Your instructions:
Retype, word for word, each line between the lines holding "### 2. **Dynamic System Prompt**" and "- 智能设备：温湿度传感器", inclusive, and leave the rest of the data alone.

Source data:

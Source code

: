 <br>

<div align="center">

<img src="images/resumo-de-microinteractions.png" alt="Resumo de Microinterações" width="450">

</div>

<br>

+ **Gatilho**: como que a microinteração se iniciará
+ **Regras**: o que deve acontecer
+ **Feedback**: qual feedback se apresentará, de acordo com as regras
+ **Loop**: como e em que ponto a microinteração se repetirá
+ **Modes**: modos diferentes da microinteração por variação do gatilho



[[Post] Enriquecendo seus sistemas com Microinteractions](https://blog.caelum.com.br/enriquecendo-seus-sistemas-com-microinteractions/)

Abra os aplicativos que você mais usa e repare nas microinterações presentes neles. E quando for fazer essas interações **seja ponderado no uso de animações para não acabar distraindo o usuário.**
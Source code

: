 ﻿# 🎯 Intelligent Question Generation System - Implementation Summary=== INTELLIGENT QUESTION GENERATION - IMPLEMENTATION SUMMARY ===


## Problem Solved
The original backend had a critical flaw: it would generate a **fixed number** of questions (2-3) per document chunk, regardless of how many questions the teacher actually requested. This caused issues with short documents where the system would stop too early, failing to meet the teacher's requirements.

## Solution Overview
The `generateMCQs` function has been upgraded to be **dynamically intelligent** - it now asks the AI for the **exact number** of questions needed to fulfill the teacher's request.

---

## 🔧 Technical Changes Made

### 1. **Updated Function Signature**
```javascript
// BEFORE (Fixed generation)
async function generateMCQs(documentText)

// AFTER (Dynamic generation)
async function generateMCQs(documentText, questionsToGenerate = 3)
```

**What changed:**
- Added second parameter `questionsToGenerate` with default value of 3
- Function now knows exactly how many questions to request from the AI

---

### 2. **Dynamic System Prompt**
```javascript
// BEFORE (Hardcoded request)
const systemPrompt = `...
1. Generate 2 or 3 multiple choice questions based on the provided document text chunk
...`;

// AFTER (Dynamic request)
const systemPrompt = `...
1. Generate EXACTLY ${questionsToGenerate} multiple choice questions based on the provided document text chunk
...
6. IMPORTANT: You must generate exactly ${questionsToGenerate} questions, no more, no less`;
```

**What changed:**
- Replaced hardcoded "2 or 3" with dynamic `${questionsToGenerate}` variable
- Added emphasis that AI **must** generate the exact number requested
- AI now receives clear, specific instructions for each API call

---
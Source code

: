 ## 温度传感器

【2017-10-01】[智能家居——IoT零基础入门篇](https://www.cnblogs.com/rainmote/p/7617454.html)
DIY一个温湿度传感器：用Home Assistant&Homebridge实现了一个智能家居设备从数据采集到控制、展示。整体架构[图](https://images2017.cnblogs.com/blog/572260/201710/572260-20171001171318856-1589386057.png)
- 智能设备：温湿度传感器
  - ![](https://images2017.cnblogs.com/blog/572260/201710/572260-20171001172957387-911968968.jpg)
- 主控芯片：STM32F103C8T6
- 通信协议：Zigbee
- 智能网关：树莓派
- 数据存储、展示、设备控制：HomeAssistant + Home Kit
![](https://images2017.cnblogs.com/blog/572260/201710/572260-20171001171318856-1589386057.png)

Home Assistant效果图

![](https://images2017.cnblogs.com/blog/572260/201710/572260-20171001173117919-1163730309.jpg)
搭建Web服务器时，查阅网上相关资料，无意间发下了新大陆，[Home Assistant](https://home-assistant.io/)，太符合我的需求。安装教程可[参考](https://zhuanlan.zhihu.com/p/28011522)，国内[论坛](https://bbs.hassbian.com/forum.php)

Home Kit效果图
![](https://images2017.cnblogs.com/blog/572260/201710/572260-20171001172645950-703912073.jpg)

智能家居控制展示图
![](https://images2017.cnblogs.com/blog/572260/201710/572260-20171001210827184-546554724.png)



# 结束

Your response:
### 2. **Dynamic System Prompt**
```javascript
// BEFORE (Hardcoded request)
const systemPrompt = `...
1. Generate 2 or 3 multiple choice questions based on the provided document text chunk
...`;

// AFTER (Dynamic request)
const systemPrompt = `...
1. Generate EXACTLY ${questionsToGenerate} multiple choice questions based on the provided document text chunk
...
6. IMPORTANT: You must generate exactly ${questionsToGenerate} questions, no more, no less`;
```

**What changed:**
- Replaced hardcoded "2 or 3" with dynamic `${questionsToGenerate}` variable
- Added emphasis that AI **must** generate the exact number requested
- AI now receives clear, specific instructions for each API call

---
Source code

: ## 温度传感器

【2017-10-01】[智能家居——IoT零基础入门篇](https://www.cnblogs.com/rainmote/p/7617454.html)
DIY一个温湿度传感器：用Home Assistant&Homebridge实现了一个智能家居设备从数据采集到控制、展示。整体架构[图](https://images2017.cnblogs.com/blog/572260/201710/572260-20171001171318856-1589386057.png)
- 智能设备：温湿度传感器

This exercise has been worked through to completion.